◆ Directions
Copy out every line of the data where the word "children" is found.

Rendered images with source text:
⁂
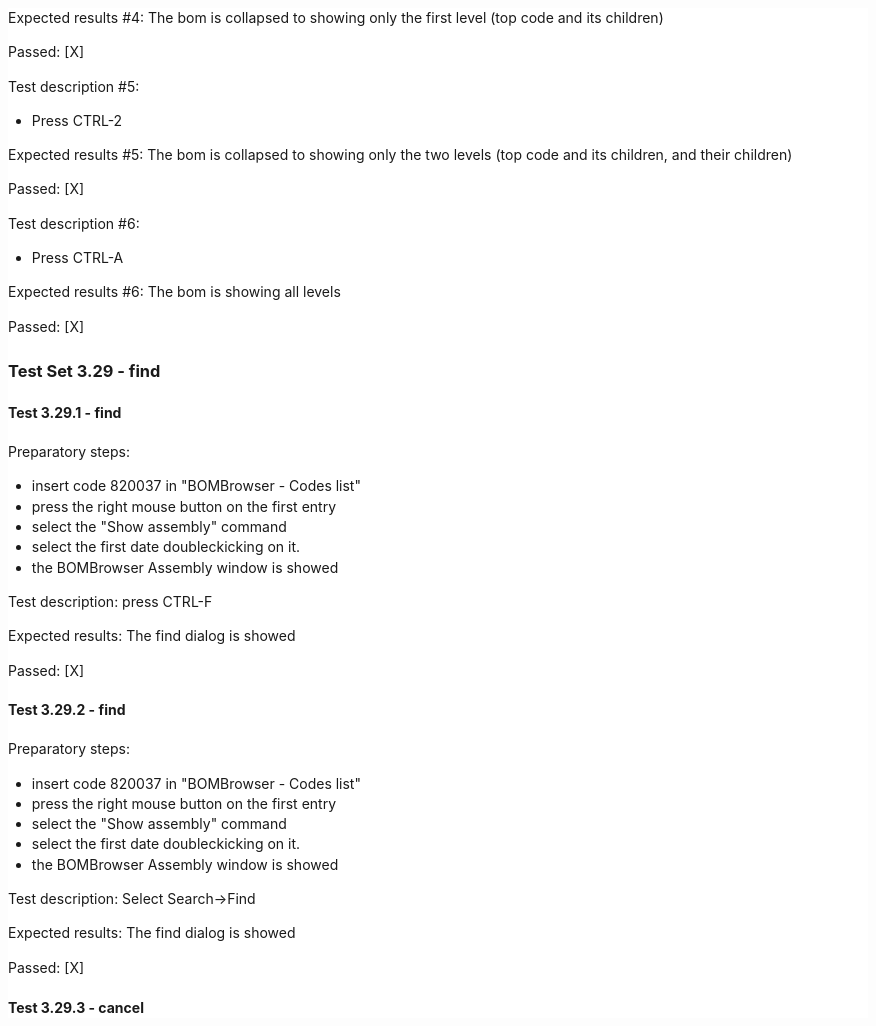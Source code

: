 Expected results #4:
The bom is collapsed to showing only the first level (top code and its children)

Passed: [X]

Test description #5:
- Press CTRL-2

Expected results #5:
The bom is collapsed to showing only the two levels (top code and its children, and their children)

Passed: [X]

Test description #6:
- Press CTRL-A

Expected results #6:
The bom is showing all levels

Passed: [X]

### Test Set 3.29 - find

#### Test 3.29.1 - find

Preparatory steps:
- insert code 820037 in "BOMBrowser - Codes list"
- press the right mouse button on the first entry
- select the "Show assembly" command
- select the first date doubleckicking on it.
- the BOMBrowser Assembly window is showed

Test description:
press CTRL-F

Expected results:
The find dialog is showed

Passed: [X]

#### Test 3.29.2 - find

Preparatory steps:
- insert code 820037 in "BOMBrowser - Codes list"
- press the right mouse button on the first entry
- select the "Show assembly" command
- select the first date doubleckicking on it.
- the BOMBrowser Assembly window is showed

Test description:
Select Search->Find

Expected results:
The find dialog is showed

Passed: [X]

#### Test 3.29.3 - cancel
⁂
◆ Finished task
The bom is collapsed to showing only the first level (top code and its children)
The bom is collapsed to showing only the two levels (top code and its children, and their children)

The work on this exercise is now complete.